WHAT YOU SHOULD DO>
Every line in the records below with the string "said" is to be copied out.

### THE DATA

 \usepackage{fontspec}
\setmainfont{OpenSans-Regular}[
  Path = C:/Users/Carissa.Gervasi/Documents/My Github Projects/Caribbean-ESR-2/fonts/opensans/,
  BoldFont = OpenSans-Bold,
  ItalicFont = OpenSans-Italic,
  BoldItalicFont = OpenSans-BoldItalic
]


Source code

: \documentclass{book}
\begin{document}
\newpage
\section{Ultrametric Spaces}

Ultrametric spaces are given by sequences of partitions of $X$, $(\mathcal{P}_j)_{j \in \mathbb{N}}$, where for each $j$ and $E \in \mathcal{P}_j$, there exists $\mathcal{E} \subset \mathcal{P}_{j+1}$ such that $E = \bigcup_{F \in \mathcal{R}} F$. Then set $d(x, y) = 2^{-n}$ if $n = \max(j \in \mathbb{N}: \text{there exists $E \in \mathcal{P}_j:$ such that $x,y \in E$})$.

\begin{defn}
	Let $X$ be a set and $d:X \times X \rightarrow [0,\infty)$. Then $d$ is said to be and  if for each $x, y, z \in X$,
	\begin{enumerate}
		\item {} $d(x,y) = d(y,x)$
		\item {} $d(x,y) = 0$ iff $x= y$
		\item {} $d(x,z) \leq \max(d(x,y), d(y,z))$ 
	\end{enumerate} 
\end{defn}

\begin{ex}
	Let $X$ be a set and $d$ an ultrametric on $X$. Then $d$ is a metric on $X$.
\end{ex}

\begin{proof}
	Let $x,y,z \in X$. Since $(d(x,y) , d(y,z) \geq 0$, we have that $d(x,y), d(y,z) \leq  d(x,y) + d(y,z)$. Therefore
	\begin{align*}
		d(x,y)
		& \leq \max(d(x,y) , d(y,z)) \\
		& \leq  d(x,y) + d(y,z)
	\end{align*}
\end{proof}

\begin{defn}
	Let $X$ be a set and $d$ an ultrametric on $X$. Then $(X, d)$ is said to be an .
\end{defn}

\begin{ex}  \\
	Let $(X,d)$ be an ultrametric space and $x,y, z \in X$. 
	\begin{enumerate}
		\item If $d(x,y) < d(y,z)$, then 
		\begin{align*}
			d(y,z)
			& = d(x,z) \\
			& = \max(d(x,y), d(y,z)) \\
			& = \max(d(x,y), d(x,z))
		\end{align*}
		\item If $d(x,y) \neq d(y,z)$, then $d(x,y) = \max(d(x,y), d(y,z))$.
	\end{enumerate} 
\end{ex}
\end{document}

######

ANSWER TO THIS TASK>
	Let $X$ be a set and $d:X \times X \rightarrow [0,\infty)$. Then $d$ is said to be and  if for each $x, y, z \in X$,
	Let $X$ be a set and $d$ an ultrametric on $X$. Then $(X, d)$ is said to be an .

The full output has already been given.